↓↓↓

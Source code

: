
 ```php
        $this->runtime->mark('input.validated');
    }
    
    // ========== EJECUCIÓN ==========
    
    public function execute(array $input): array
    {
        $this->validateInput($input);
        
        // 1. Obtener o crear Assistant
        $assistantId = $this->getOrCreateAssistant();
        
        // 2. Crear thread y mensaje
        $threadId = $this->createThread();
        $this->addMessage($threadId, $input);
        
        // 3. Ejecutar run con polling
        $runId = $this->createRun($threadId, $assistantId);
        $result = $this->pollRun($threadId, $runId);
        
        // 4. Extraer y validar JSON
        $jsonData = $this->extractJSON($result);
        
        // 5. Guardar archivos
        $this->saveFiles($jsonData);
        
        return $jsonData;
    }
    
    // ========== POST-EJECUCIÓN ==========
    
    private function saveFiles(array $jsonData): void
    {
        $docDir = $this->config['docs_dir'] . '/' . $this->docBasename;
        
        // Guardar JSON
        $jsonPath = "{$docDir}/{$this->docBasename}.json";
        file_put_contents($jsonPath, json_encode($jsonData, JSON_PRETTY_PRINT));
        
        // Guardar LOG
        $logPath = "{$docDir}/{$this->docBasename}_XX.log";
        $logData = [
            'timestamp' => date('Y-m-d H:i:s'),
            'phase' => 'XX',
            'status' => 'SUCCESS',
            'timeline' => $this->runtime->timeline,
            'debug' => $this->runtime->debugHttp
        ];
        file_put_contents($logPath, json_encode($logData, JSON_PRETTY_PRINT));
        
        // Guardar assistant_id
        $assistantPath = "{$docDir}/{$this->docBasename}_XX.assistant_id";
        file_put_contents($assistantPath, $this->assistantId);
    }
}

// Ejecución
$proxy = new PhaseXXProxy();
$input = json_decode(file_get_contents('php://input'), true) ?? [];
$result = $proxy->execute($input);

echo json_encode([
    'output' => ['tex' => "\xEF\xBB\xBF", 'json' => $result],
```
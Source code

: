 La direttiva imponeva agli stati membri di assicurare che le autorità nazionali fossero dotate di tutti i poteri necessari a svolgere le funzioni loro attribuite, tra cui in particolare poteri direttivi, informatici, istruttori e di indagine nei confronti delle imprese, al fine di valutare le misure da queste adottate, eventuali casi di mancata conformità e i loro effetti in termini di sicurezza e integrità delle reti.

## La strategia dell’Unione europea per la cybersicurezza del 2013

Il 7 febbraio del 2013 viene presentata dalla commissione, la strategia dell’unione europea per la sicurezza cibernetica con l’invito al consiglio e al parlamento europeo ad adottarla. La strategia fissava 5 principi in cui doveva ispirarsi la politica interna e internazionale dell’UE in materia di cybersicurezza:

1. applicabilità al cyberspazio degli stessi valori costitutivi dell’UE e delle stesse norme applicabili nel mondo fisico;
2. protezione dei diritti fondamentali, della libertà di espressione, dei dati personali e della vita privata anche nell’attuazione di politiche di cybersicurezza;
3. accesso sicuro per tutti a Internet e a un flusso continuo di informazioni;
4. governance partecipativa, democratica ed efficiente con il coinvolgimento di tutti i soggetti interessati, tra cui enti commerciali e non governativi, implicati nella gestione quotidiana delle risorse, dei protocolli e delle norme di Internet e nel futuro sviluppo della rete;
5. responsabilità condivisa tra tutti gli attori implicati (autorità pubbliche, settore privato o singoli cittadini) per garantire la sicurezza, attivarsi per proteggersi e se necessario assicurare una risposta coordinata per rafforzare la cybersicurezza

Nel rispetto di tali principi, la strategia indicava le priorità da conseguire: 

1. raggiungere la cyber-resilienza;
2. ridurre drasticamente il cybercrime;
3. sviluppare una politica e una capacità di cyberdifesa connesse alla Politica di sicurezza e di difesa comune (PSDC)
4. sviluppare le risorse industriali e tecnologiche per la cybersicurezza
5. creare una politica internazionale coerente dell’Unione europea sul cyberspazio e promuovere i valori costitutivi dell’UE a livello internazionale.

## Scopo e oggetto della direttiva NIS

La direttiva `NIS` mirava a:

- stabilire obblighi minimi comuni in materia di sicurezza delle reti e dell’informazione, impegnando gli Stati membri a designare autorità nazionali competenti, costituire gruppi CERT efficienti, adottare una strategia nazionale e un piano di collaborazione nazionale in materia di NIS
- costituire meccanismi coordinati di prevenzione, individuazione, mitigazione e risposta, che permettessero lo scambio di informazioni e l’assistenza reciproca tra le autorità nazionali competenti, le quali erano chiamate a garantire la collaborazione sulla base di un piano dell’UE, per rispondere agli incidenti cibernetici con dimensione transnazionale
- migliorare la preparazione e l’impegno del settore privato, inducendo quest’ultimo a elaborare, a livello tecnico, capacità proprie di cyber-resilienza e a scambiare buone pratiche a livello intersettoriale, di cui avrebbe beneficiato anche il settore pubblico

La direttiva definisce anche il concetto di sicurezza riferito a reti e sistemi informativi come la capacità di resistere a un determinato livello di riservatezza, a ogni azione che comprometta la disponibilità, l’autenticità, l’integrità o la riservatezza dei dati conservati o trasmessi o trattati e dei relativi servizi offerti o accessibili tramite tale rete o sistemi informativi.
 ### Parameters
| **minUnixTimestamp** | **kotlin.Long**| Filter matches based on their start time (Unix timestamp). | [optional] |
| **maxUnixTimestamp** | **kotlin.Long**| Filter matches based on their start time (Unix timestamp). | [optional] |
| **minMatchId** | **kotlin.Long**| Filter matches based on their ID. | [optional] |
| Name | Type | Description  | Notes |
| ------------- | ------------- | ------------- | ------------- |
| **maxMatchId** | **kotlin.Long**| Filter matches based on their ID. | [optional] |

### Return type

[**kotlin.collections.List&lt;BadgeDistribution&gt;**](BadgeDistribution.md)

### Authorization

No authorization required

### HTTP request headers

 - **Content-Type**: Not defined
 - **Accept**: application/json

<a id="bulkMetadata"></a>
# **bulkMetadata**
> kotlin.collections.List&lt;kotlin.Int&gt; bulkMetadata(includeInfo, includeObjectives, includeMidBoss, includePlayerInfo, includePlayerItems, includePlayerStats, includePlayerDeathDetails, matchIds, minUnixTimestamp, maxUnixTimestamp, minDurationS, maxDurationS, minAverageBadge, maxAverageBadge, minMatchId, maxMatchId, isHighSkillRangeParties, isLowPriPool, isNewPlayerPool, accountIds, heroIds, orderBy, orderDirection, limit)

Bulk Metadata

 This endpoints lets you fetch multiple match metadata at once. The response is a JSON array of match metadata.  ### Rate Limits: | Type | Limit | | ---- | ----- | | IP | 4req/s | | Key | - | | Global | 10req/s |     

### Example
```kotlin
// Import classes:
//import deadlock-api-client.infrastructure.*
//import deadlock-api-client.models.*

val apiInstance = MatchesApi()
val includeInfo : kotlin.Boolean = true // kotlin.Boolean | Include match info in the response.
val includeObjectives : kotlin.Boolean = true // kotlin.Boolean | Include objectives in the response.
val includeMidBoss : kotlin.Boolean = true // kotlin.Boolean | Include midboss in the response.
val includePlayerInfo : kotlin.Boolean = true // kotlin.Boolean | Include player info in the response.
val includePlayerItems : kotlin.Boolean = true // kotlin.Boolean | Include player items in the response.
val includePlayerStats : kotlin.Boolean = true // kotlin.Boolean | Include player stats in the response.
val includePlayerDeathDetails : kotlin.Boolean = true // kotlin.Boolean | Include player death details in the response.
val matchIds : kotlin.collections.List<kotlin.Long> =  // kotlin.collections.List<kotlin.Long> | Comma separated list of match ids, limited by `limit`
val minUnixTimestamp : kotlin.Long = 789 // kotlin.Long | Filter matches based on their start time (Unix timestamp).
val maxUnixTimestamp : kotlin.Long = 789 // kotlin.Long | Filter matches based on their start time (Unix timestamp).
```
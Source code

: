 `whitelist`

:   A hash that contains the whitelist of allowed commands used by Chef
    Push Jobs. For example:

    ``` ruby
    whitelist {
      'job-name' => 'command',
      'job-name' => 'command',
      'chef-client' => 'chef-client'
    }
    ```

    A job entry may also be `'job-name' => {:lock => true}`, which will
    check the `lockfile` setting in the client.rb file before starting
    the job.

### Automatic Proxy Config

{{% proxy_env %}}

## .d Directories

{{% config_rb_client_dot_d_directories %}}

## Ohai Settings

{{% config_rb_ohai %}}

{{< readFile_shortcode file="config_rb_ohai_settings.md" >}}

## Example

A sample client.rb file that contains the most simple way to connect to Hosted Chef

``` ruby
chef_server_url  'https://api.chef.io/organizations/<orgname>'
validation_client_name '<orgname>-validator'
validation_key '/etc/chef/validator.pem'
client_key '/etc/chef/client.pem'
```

↑↑↑

- [ACTION ITEM]:
If a line of the material contains the word "jsonData", count it; please reply with the total and nothing more.

- [TASK OUTPUT]:
5